Arabic language propaganda newspaper in Nazi Germany (1939–1944)

Barid Al Sharq (بـريـد الـشـرق) was a propaganda newspaper published in Berlin in the period 1939–1944. It was distributed in the Arab world to improve the relations between Nazi Germany and Arabs.

==History and profile==
Barid Al Sharq was launched in October 1939. The headquarters of the newspaper was in Berlin, and the founding publisher was the foreign language service of the Reichs-Rundfunk-Gesellschaft, Nazi broadcasting corporation. From 1941 Barid Al Sharq was published directly by the Propaganda Ministry. The paper was distributed to Arabs countries and European countries where Arab exiles lived.
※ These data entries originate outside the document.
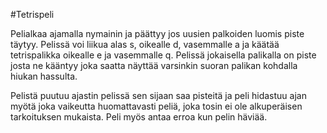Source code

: #Tetrispeli

Pelialkaa ajamalla nymainin ja päättyy jos uusien palkoiden luomis piste täytyy. Pelissä voi liikua alas s, oikealle d, vasemmalle a
ja käätää tetrispalikka oikealle e ja vasemmalle q. Pelissä jokaisella palikalla on piste josta ne kääntyy joka saatta näyttää varsinkin
suoran palikan kohdalla hiukan hassulta.

Pelistä puutuu ajastin pelissä sen sijaan saa pisteitä ja peli hidastuu ajan myötä joka vaikeutta huomattavasti peliä, joka tosin ei ole
alkuperäisen tarkoituksen mukaista. Peli myös antaa erroa kun pelin häviää.
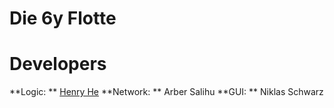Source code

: # Die 6y Flotte

# Developers

**Logic: ** [Henry He](https://henryhe.org)
**Network: ** Arber Salihu
**GUI: ** Niklas Schwarz
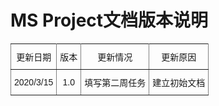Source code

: <style type="text/css">
.tg  {border-collapse:collapse;border-spacing:0;}
.tg td{font-family:Arial, sans-serif;font-size:14px;padding:10px 5px;border-style:solid;border-width:1px;overflow:hidden;word-break:normal;border-color:black;}
.tg th{font-family:Arial, sans-serif;font-size:14px;font-weight:normal;padding:10px 5px;border-style:solid;border-width:1px;overflow:hidden;word-break:normal;border-color:black;}
.tg .left{border-color:inherit;text-align:left;vertical-align:middle}
.tg .center{border-color:inherit;text-align:center;vertical-align:middle}
</style>
<h1>MS Project文档版本说明</h1>
<table class="tg">
  <tr>
    <th class="center">更新日期</th>
    <th class="center">版本</th>
    <th class="center">更新情况</th>
    <th class="center">更新原因</th>
  </tr>
  <tr>
    <td class="center">2020/3/15</td>
    <td class="center">1.0</td>
    <td class="left">填写第二周任务</td>
    <td class="left">建立初始文档</td>
  </tr>
  <!--
    <tr>
    <td class="center">2020/3/20</td>
    <td class="center">1.1</td>
    <td class="left">填写第三周任务</td>
    <td class="left">日常更新维护</td>
  </tr>
  -->
</table>
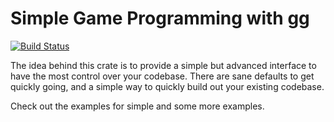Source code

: # Simple Game Programming with gg

[![Build Status](http://drone.studicloud.hs-furtwangen.de/api/badge/github.com/TheNeikos/rust-gg/status.svg?branch=master)](http://drone.studicloud.hs-furtwangen.de/github.com/TheNeikos/rust-gg)

The idea behind this crate is to provide a simple but advanced interface to
have the most control over your codebase. There are sane defaults to get
quickly going, and a simple way to quickly build out your existing codebase.

Check out the examples for simple and some more examples.
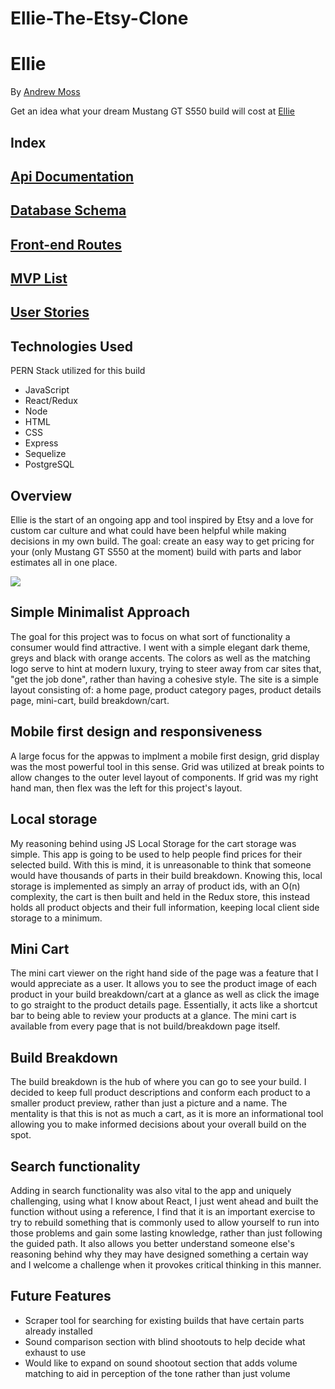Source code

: # Ellie-The-Etsy-Clone

# Ellie

By [Andrew Moss](https://github.com/aMoss5150)

Get an idea what your dream Mustang GT S550 build will cost at [Ellie](https://ellie-deploy.herokuapp.com/)


## Index

##  [Api Documentation](https://github.com/aMoss5150/Ellie-The-Etsy-Clone/wiki/Api-Documentation)
## [Database Schema](https://github.com/aMoss5150/Ellie-The-Etsy-Clone/wiki/Database-Schema)
##  [Front-end Routes](https://github.com/aMoss5150/Ellie-The-Etsy-Clone/wiki/Front-End-Routes)
## [MVP List](https://github.com/aMoss5150/Ellie-The-Etsy-Clone/wiki/MVP-List)
## [User Stories](https://github.com/aMoss5150/Ellie-The-Etsy-Clone/wiki/User-Stories)

## Technologies Used

PERN Stack utilized for this build

- JavaScript
- React/Redux
- Node
- HTML
- CSS
- Express
- Sequelize
- PostgreSQL

## Overview

Ellie is the start of an ongoing app and tool inspired by Etsy and a love for custom car culture and what could have been helpful while making decisions in my own build. The goal: create an easy way to get pricing for your (only Mustang GT S550 at the moment) build with parts and labor estimates all in one place. 

![](assets/sXc1.jpg)

## Simple Minimalist Approach

The goal for this project was to focus on what sort of functionality a consumer would find attractive. I went with a simple elegant dark theme, greys and black with orange accents. The colors as well as the matching logo serve to hint at modern luxury, trying to steer away from car sites that, "get the job done", rather than having a cohesive style. The site is a simple layout consisting of: a home page, product category pages, product details page, mini-cart, build breakdown/cart.

## Mobile first design and responsiveness

A large focus for the appwas to implment a mobile first design, grid display was the most powerful tool in this sense. Grid was utilized at break points to allow changes to the outer level layout of components. If grid was my right hand man, then flex was the left for this project's layout. 
## Local storage

My reasoning behind using JS Local Storage for the cart storage was simple. This app is going to be used to help people find prices for their selected build. With this is mind, it is unreasonable to think that someone would have thousands of parts in their build breakdown. Knowing this, local storage is implemented as simply an array of product ids, with an O(n) complexity, the cart is then built and held in the Redux store, this instead holds all product objects and their full information, keeping local client side storage to a minimum. 

## Mini Cart

The mini cart viewer on the right hand side of the page was a feature that I would appreciate as a user. It allows you to see the product image of each product in your build breakdown/cart at a glance as well as click the image to go straight to the product details page. Essentially, it acts like a shortcut bar to being able to review your products at a glance. The mini cart is available from every page that is not build/breakdown page itself.

## Build Breakdown

The build breakdown is the hub of where you can go to see your build. I decided to keep full product descriptions and conform each product to a smaller product preview, rather than just a picture and a name. The mentality is that this is not as much a cart, as it is more an informational tool allowing you to make informed decisions about your overall build on the spot. 

## Search functionality

Adding in search functionality was also vital to the app and uniquely challenging, using what I know about React, I just went ahead and built the function without using a reference, I find that it is an important exercise to try to rebuild something that is commonly used to allow yourself to run into those problems and gain some lasting knowledge, rather than just following the guided path. It also allows you better understand someone else's reasoning behind why they may have designed something a certain way and I welcome a challenge when it provokes critical thinking in this manner.


## Future Features

- Scraper tool for searching for existing builds that have certain parts already installed
- Sound comparison section with blind shootouts to help decide what exhaust to use
- Would like to expand on sound shootout section that adds volume matching to aid in perception of the tone rather than just volume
The editor of the paper was Kamal al Din al Galal who was working at the Islamic Culture Center in Berlin. Shakib Arslan and Abdurreshid Ibrahim were among the contributors. One of its goals was to promote Amin al-Husseini, Grand Mufti of Jerusalem, as the leader of Arabs, emphasizing the similarities between National Socialism and Islam. It often published the speeches of Adolf Hitler and Amin al-Husseini and articles about the ideology of Nazism as well as about the colonial ambitions of the United States, the United Kingdom and the Soviet Union over Arab countries. In 1943 Barid Al Sharq had a circulation of nearly 5,000 copies. It folded in 1944.

The issues of Barid Al Sharq are archived by the German National Library in Leipzig and the Berlin State Library.